### The records
-- Opening Marker --
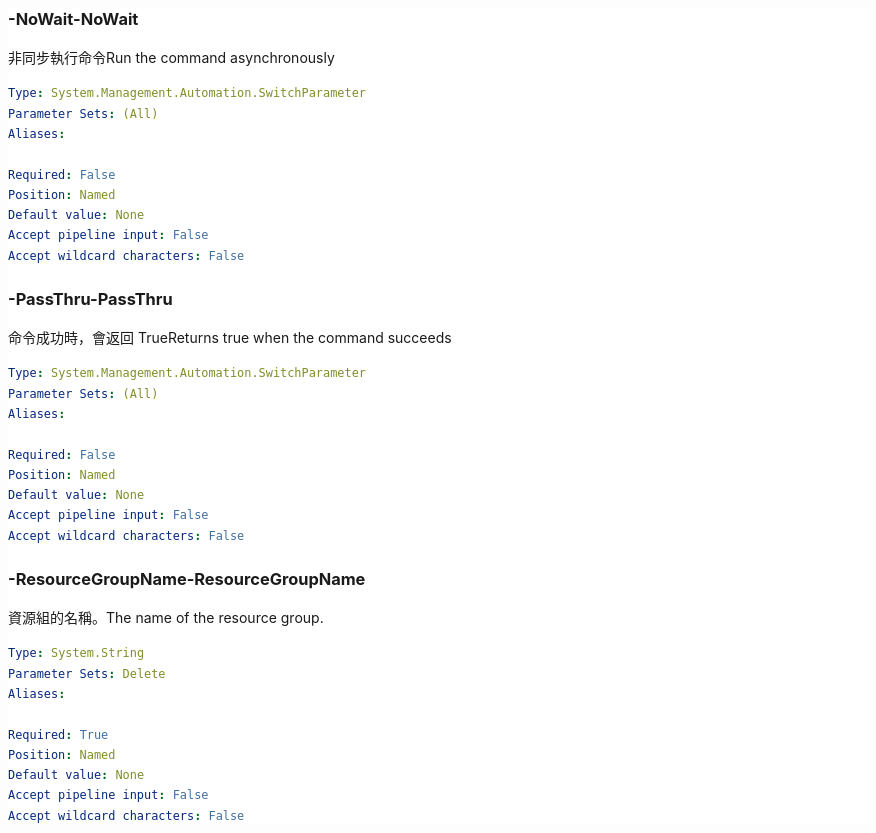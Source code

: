 ### <span data-ttu-id="813b4-123">-NoWait</span><span class="sxs-lookup"><span data-stu-id="813b4-123">-NoWait</span></span>
<span data-ttu-id="813b4-124">非同步執行命令</span><span class="sxs-lookup"><span data-stu-id="813b4-124">Run the command asynchronously</span></span>

```yaml
Type: System.Management.Automation.SwitchParameter
Parameter Sets: (All)
Aliases:

Required: False
Position: Named
Default value: None
Accept pipeline input: False
Accept wildcard characters: False
```

### <span data-ttu-id="813b4-125">-PassThru</span><span class="sxs-lookup"><span data-stu-id="813b4-125">-PassThru</span></span>
<span data-ttu-id="813b4-126">命令成功時，會返回 True</span><span class="sxs-lookup"><span data-stu-id="813b4-126">Returns true when the command succeeds</span></span>

```yaml
Type: System.Management.Automation.SwitchParameter
Parameter Sets: (All)
Aliases:

Required: False
Position: Named
Default value: None
Accept pipeline input: False
Accept wildcard characters: False
```

### <span data-ttu-id="813b4-127">-ResourceGroupName</span><span class="sxs-lookup"><span data-stu-id="813b4-127">-ResourceGroupName</span></span>
<span data-ttu-id="813b4-128">資源組的名稱。</span><span class="sxs-lookup"><span data-stu-id="813b4-128">The name of the resource group.</span></span>

```yaml
Type: System.String
Parameter Sets: Delete
Aliases:

Required: True
Position: Named
Default value: None
Accept pipeline input: False
Accept wildcard characters: False
```
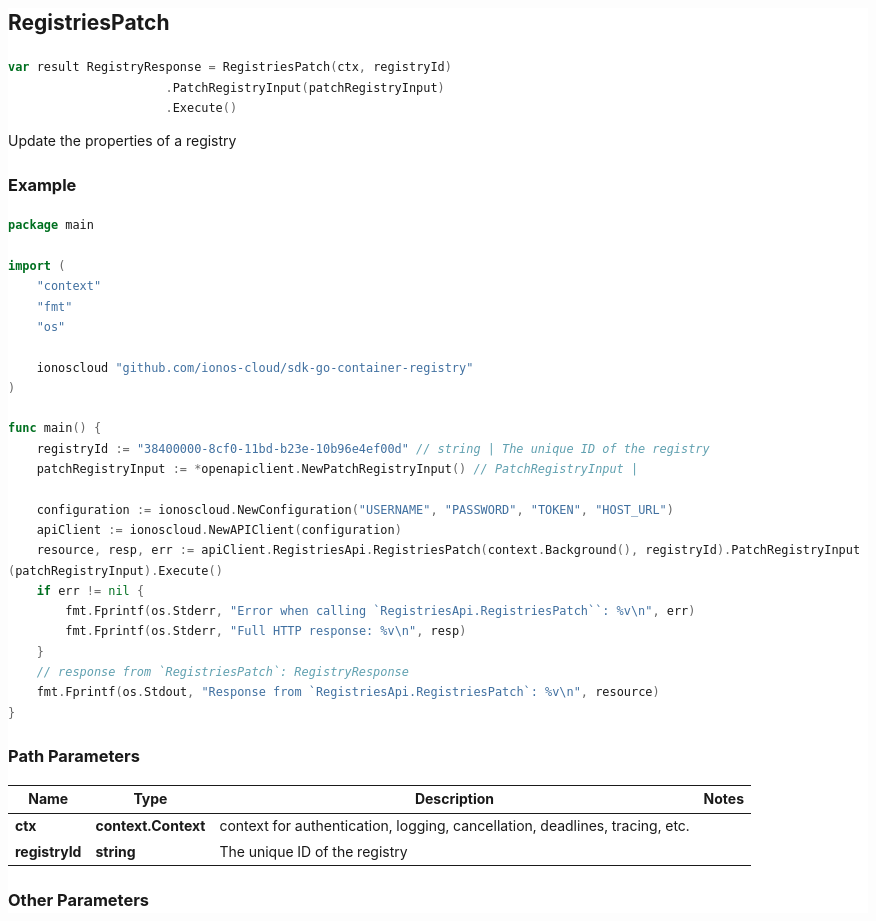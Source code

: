 
## RegistriesPatch

```go
var result RegistryResponse = RegistriesPatch(ctx, registryId)
                      .PatchRegistryInput(patchRegistryInput)
                      .Execute()
```

Update the properties of a registry



### Example

```go
package main

import (
    "context"
    "fmt"
    "os"

    ionoscloud "github.com/ionos-cloud/sdk-go-container-registry"
)

func main() {
    registryId := "38400000-8cf0-11bd-b23e-10b96e4ef00d" // string | The unique ID of the registry
    patchRegistryInput := *openapiclient.NewPatchRegistryInput() // PatchRegistryInput | 

    configuration := ionoscloud.NewConfiguration("USERNAME", "PASSWORD", "TOKEN", "HOST_URL")
    apiClient := ionoscloud.NewAPIClient(configuration)
    resource, resp, err := apiClient.RegistriesApi.RegistriesPatch(context.Background(), registryId).PatchRegistryInput(patchRegistryInput).Execute()
    if err != nil {
        fmt.Fprintf(os.Stderr, "Error when calling `RegistriesApi.RegistriesPatch``: %v\n", err)
        fmt.Fprintf(os.Stderr, "Full HTTP response: %v\n", resp)
    }
    // response from `RegistriesPatch`: RegistryResponse
    fmt.Fprintf(os.Stdout, "Response from `RegistriesApi.RegistriesPatch`: %v\n", resource)
}
```

### Path Parameters


|Name | Type | Description  | Notes|
|------------- | ------------- | ------------- | -------------|
|**ctx** | **context.Context** | context for authentication, logging, cancellation, deadlines, tracing, etc.|
|**registryId** | **string** | The unique ID of the registry | |

### Other Parameters
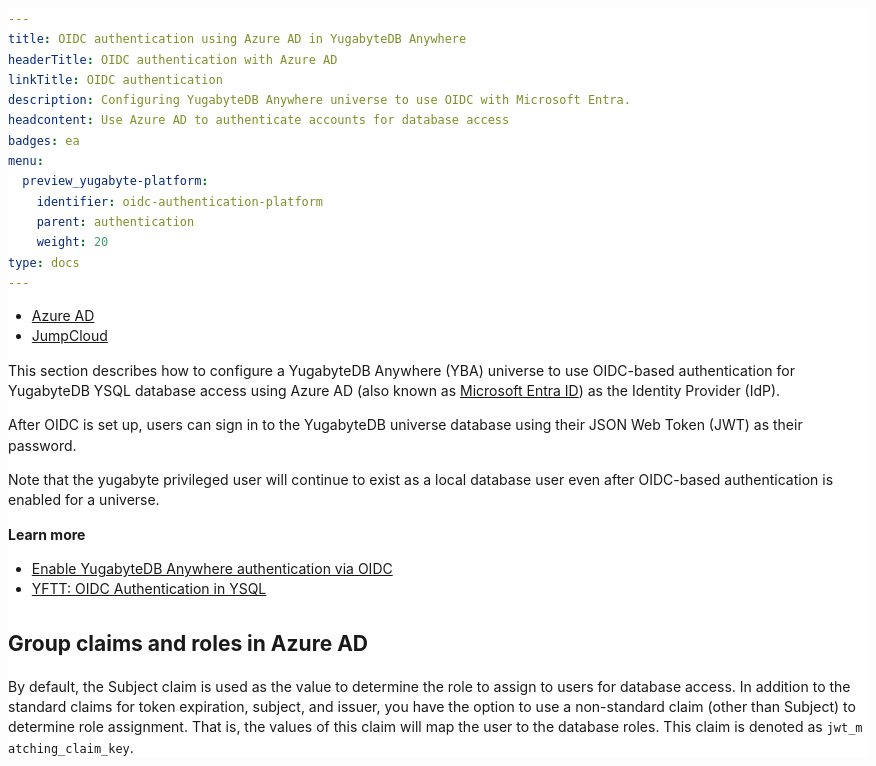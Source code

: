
 ```yaml
---
title: OIDC authentication using Azure AD in YugabyteDB Anywhere
headerTitle: OIDC authentication with Azure AD
linkTitle: OIDC authentication
description: Configuring YugabyteDB Anywhere universe to use OIDC with Microsoft Entra.
headcontent: Use Azure AD to authenticate accounts for database access
badges: ea
menu:
  preview_yugabyte-platform:
    identifier: oidc-authentication-platform
    parent: authentication
    weight: 20
type: docs
---
```


<ul class="nav nav-tabs-alt nav-tabs-yb">
  <li>
    <a href="../oidc-authentication-aad/" class="nav-link active">
      Azure AD
    </a>
  </li>
  <li >
    <a href="../oidc-authentication-jumpcloud/" class="nav-link">
      JumpCloud
    </a>
  </li>
</ul>

This section describes how to configure a YugabyteDB Anywhere (YBA) universe to use OIDC-based authentication for YugabyteDB YSQL database access using Azure AD (also known as [Microsoft Entra ID](https://www.microsoft.com/en-ca/security/business/identity-access/microsoft-entra-id)) as the Identity Provider (IdP).

After OIDC is set up, users can sign in to the YugabyteDB universe database using their JSON Web Token (JWT) as their password.

Note that the yugabyte privileged user will continue to exist as a local database user even after OIDC-based authentication is enabled for a universe.

**Learn more**

- [Enable YugabyteDB Anywhere authentication via OIDC](../../../administer-yugabyte-platform/oidc-authentication/)
- [YFTT: OIDC Authentication in YSQL](https://www.youtube.com/watch?v=KJ0XV6OnAnU&list=PL8Z3vt4qJTkLTIqB9eTLuqOdpzghX8H40&index=1)

## Group claims and roles in Azure AD

By default, the Subject claim is used as the value to determine the role to assign to users for database access. In addition to the standard claims for token expiration, subject, and issuer, you have the option to use a non-standard claim (other than Subject) to determine role assignment. That is, the values of this claim will map the user to the database roles. This claim is denoted as `jwt_matching_claim_key`.
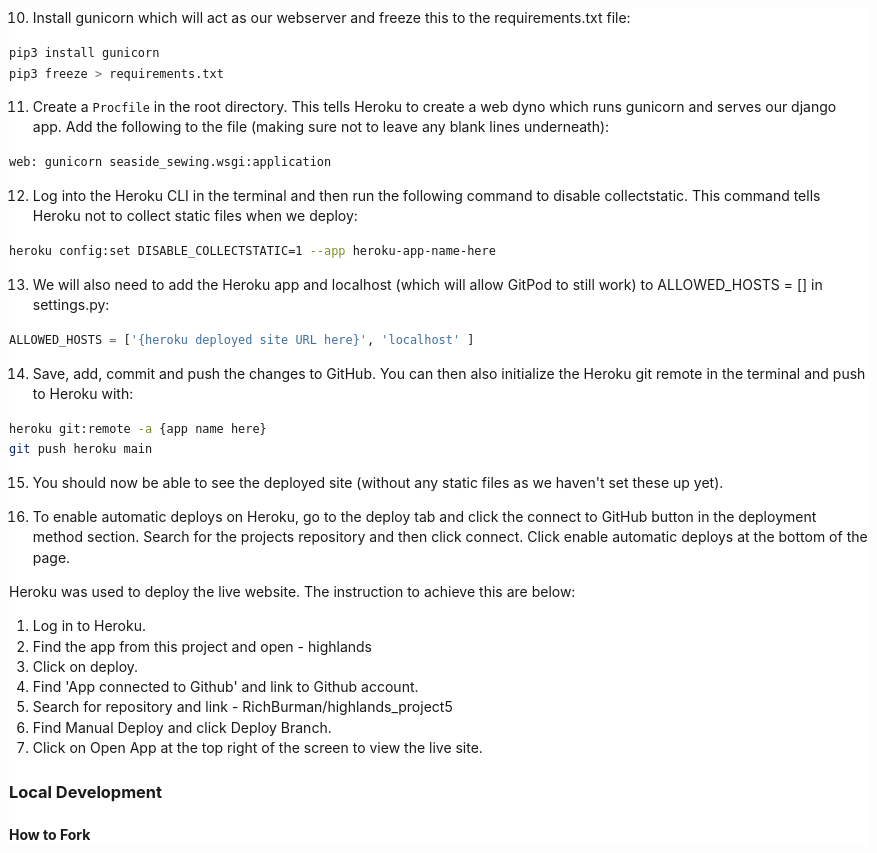 10. Install gunicorn which will act as our webserver and freeze this to the requirements.txt file:

```bash
pip3 install gunicorn
pip3 freeze > requirements.txt
```

11. Create a `Procfile` in the root directory. This tells Heroku to create a web dyno which runs gunicorn and serves our django app. Add the following to the file (making sure not to leave any blank lines underneath):

```Procfile
web: gunicorn seaside_sewing.wsgi:application
```

12. Log into the Heroku CLI in the terminal and then run the following command to disable collectstatic. This command tells Heroku not to collect static files when we deploy:

```bash
heroku config:set DISABLE_COLLECTSTATIC=1 --app heroku-app-name-here
```

13. We will also need to add the Heroku app and localhost (which will allow GitPod to still work) to ALLOWED_HOSTS = [] in settings.py:

```python
ALLOWED_HOSTS = ['{heroku deployed site URL here}', 'localhost' ]
```

14. Save, add, commit and push the changes to GitHub. You can then also initialize the Heroku git remote in the terminal and push to Heroku with:

```bash
heroku git:remote -a {app name here}
git push heroku main
```

15. You should now be able to see the deployed site (without any static files as we haven't set these up yet).

16. To enable automatic deploys on Heroku, go to the deploy tab and click the connect to GitHub button in the deployment method section. Search for the projects repository and then click connect. Click enable automatic deploys at the bottom of the page.

Heroku was used to deploy the live website. The instruction to achieve this are below:

1. Log in to Heroku.
2. Find the app from this project and open - highlands
3. Click on deploy.
4. Find 'App connected to Github' and link to Github account.
5. Search for repository and link - RichBurman/highlands_project5
6. Find Manual Deploy and click Deploy Branch.
7. Click on Open App at the top right of the screen to view the live site.




### Local Development

#### How to Fork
-- Closing Marker --
### Your objective
Select all lines with the word "users" from the entries above.

### Solution for this problem
After OIDC is set up, users can sign in to the YugabyteDB universe database using their JSON Web Token (JWT) as their password.
By default, the Subject claim is used as the value to determine the role to assign to users for database access. In addition to the standard claims for token expiration, subject, and issuer, you have the option to use a non-standard claim (other than Subject) to determine role assignment. That is, the values of this claim will map the user to the database roles. This claim is denoted as `jwt_matching_claim_key`.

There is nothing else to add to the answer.